Ultime novità e domande senza risposta
Alcuni giorni fa, il giornalista italiano Andrea Purgatori raccontò un fatto successo poche ore dopo il rapimento di Emanuela. Quando la sua famiglia era preoccupata per il ritardo della ragazza, ma ancora non si sapeva niente. Sembra che verso le 20.30 un sconosciuto chiamò dal Vaticano con la intenzione di parlare con Casaroli. Il segretario era di viaggio con il Papa, quindi girano la chiamata alla sala stampa. In questa chiamata si informava che Emanuela Orlandi era stata rapita. La telefonata non fu presa sul serio fino il giorno dopo, quando Emanuela continuava a non fare ritorno a casa. Poi però, si decide di tacere silenziarla, e la sua esistenza non è stata conosciuta fino poco fa. Come potete osservare, il caso Orlandi continua ad essere circondato di mistero. Con più domande che risposte. Alcune domande come:
● Perchè dopo la sparizione de “l’amerikano” Il Vaticano chiede ai servizi segreti italiano di fare un passo indietro?

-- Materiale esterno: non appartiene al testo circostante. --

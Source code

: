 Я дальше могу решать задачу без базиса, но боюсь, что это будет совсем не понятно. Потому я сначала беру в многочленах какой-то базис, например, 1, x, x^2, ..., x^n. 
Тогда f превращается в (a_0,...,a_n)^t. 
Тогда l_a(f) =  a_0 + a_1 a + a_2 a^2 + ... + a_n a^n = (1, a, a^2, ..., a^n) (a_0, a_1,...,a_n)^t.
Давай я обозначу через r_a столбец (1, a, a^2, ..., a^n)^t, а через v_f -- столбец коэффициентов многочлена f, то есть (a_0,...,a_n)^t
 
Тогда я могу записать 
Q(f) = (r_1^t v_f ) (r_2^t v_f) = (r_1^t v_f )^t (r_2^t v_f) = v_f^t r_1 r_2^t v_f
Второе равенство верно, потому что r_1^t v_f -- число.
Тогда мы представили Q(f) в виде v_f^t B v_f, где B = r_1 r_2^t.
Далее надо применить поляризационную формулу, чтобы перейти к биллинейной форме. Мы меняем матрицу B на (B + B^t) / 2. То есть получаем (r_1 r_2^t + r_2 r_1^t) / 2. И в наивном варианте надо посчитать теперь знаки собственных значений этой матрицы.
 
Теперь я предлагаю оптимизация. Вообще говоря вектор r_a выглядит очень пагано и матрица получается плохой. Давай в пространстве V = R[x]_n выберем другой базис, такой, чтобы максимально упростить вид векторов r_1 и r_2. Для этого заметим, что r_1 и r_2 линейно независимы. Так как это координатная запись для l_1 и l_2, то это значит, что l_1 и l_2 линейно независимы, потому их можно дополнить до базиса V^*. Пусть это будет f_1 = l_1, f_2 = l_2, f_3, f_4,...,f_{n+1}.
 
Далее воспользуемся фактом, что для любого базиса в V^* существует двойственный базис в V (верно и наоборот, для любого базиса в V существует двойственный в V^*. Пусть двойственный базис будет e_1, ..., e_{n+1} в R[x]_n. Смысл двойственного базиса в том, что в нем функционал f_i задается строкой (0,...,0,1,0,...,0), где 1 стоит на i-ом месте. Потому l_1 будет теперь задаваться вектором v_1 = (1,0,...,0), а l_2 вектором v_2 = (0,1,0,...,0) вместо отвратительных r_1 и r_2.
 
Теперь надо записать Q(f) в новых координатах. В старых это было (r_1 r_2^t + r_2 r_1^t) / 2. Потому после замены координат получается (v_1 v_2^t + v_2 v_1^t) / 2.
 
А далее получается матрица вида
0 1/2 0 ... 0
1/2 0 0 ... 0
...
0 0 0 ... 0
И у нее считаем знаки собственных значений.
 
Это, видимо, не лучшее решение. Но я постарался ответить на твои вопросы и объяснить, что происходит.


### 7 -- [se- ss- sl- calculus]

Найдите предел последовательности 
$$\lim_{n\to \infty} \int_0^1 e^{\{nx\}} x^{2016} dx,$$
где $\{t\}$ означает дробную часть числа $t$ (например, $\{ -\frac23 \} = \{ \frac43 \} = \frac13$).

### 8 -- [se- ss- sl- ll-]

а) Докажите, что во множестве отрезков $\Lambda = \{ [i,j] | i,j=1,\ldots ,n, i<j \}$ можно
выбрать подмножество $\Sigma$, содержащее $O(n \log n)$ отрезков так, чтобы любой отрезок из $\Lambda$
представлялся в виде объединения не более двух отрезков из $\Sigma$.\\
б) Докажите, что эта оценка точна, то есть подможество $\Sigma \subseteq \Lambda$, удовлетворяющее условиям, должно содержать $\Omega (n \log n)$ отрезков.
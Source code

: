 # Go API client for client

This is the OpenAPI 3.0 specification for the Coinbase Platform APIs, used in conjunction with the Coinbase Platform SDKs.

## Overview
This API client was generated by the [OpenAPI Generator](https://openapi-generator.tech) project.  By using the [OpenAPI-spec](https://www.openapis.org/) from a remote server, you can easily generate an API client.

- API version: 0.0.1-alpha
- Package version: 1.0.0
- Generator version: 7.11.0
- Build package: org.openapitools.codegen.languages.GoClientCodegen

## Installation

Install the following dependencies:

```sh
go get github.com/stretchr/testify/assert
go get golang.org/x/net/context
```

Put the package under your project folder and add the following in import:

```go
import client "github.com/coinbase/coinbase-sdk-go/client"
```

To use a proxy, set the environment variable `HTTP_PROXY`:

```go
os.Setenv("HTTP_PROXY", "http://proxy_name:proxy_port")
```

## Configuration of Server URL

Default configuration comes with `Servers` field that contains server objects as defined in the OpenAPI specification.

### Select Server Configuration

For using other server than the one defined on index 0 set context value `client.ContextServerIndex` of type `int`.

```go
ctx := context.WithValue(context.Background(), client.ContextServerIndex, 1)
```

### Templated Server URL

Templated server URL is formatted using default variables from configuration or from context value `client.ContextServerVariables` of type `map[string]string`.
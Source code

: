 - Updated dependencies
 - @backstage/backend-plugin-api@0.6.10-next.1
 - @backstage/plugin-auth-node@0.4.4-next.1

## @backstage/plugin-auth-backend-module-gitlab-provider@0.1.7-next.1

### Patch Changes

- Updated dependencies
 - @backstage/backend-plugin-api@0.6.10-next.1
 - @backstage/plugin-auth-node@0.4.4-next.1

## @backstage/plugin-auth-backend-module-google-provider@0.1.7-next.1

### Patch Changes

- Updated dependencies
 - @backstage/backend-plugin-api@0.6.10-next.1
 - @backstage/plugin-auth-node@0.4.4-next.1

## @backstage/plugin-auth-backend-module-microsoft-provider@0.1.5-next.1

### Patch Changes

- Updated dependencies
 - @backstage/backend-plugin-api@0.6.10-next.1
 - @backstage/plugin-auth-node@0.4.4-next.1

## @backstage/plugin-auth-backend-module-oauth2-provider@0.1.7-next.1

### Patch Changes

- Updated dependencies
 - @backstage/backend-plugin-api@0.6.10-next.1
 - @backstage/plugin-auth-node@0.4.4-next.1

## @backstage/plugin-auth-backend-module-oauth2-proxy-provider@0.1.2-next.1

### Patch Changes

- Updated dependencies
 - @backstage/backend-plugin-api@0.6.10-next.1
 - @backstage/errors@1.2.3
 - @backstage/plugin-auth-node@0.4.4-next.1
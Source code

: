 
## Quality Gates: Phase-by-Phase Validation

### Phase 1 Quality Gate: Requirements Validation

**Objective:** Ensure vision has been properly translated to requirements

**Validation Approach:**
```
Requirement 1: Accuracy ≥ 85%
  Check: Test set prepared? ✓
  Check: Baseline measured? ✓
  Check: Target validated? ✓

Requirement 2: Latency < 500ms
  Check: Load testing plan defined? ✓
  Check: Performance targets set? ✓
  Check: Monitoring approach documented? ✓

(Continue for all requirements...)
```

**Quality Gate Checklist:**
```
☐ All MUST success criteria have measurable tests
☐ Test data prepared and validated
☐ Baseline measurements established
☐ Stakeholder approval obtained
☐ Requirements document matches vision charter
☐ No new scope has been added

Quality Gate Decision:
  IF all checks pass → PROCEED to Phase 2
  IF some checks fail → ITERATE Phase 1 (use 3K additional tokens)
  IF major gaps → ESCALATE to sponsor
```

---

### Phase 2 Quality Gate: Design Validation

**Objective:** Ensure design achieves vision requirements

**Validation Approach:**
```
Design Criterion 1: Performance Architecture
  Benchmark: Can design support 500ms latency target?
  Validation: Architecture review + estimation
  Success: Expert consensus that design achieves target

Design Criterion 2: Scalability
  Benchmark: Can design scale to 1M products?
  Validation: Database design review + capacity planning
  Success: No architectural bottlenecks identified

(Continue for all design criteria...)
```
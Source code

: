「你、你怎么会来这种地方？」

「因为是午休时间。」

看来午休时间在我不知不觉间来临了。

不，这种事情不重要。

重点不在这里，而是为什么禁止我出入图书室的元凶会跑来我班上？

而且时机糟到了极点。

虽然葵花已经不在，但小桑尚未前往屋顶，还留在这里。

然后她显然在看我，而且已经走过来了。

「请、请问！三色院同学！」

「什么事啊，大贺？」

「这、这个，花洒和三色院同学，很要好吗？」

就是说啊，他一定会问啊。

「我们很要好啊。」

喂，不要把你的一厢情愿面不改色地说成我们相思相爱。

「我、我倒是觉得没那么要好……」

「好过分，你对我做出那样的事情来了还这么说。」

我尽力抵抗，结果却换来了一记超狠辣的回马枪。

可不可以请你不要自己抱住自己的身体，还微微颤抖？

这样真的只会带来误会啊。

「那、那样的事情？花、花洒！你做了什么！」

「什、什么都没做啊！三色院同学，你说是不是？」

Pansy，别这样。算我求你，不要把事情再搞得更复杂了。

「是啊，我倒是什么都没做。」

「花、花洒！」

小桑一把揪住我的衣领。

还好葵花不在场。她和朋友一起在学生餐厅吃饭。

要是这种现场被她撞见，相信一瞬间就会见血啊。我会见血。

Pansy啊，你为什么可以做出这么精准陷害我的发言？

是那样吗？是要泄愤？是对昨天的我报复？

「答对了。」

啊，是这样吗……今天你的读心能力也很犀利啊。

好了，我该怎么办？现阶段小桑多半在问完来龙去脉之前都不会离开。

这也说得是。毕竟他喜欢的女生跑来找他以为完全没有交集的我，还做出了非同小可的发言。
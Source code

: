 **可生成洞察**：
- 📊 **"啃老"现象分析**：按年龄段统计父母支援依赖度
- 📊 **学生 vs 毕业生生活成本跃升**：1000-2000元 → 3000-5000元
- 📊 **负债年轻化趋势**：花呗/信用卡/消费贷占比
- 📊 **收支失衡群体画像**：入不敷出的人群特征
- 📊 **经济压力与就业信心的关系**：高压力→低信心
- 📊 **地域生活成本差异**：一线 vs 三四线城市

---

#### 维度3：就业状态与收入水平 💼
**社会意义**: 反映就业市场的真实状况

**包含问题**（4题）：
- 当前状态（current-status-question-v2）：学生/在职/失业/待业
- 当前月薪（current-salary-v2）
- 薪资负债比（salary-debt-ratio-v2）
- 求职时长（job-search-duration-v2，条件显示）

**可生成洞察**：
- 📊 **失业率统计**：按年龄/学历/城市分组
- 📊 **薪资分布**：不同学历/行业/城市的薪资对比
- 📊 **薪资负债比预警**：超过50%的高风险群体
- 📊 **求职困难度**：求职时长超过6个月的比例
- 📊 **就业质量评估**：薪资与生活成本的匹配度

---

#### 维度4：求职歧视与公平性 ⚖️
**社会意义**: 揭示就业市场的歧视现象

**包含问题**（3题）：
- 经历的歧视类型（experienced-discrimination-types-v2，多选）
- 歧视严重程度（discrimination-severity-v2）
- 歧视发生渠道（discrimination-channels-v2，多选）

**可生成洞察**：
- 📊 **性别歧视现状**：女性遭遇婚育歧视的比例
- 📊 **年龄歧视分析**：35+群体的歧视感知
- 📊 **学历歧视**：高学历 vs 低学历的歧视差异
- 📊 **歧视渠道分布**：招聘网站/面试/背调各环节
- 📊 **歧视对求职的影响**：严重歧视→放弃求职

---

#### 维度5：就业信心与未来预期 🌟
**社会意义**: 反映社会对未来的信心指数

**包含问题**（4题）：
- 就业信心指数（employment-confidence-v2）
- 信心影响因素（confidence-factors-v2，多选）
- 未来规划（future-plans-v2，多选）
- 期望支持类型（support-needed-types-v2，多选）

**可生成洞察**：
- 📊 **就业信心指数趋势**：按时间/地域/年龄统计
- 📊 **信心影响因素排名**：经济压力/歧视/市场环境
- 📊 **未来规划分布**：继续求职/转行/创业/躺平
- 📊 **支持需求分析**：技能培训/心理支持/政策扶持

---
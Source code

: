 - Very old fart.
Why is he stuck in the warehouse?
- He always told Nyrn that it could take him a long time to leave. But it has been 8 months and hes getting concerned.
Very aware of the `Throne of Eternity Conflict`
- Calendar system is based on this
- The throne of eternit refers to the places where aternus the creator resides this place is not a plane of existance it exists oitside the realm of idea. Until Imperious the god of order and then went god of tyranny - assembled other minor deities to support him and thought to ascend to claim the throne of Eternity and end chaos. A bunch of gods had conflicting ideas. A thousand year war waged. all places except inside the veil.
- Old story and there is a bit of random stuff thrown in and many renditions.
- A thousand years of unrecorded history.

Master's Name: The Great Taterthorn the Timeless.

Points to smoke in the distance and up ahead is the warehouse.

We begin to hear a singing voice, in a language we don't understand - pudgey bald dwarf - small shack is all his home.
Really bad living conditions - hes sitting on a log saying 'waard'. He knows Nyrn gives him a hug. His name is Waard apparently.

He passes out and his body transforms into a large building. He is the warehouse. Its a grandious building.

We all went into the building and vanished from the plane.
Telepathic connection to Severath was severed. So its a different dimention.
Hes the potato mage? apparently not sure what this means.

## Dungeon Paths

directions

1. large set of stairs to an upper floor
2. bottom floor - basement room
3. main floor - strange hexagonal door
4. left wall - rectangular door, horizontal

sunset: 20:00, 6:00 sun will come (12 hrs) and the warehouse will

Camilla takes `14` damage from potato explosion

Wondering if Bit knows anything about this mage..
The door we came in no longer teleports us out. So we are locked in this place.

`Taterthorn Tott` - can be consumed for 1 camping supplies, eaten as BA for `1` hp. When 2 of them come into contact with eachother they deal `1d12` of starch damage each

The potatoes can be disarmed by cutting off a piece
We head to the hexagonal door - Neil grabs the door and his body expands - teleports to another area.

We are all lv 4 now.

● Perchè “l’amerikano” non è stato capace di inviare una prova vera dell’esistenza in vita di Emanuela?
● Perchè Marcinkus non è stato mai incriminato per i suoi supposti affari sporchi con Calvi?
● Il rapimento di Mirella è stato un prova del rapimento di Emanuela?
● Perchè si sceglie Emanuela Orlandi per essere rapita?
● Perchè i rapinatori volevano far credere che Emanuela se ne era andata volontariamente?
● È credibile la confessione di Sabrina Minardi?
● Perchè si permette che Enrico De Pedis sia sepolto in Sant’Apollinare?
● Perchè Il Vaticano non ha nessun interesse a che si chiarisca il destino di una delle sue cittadine?
E così potrei continuare a lungo. Il caso di Emanuela Orlandi potrebbe essere il caso di ognuno di noi. Cittadini come tanti che vivono la loro vita normalmente e che all’ improvviso vengono toccati dai giochi sporchi degli alti poteri. Oltre ad essere vergognoso, mette anche una certa paura.
Mia cara Emanuela, ovunque tu sia ti invio tutto l’amore del mondo. A te Pietro Orlandi, grazie per tua gentilezza. Ti auguro tutto il meglio.